▸ **What is being asked**
Your task is to copy every line below that contains the word "armyspecialruleentry".

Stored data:
============================================================
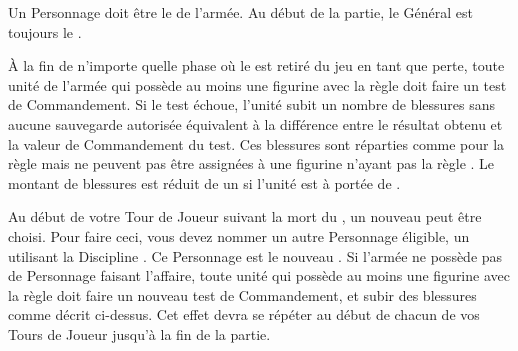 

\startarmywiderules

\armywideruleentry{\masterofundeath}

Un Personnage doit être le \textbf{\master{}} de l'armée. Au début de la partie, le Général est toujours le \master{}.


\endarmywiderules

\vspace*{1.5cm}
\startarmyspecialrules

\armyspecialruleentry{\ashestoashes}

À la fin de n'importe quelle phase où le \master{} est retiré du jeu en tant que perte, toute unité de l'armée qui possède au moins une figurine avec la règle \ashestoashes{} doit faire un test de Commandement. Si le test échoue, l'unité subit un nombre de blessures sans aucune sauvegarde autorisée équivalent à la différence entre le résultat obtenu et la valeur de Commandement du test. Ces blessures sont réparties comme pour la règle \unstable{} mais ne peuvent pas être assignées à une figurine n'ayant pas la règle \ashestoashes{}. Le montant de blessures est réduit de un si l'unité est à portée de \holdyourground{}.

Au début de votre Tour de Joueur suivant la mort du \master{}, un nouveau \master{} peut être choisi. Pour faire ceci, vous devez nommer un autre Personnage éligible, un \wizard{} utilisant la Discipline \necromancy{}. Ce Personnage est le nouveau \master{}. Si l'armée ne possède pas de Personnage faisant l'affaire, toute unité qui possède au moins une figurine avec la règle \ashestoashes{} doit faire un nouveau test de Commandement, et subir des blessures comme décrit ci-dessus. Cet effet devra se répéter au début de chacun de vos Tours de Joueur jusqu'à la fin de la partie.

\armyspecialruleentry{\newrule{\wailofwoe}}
============================================================
▸ **Finished task**
\armyspecialruleentry{\ashestoashes}
\armyspecialruleentry{\newrule{\wailofwoe}}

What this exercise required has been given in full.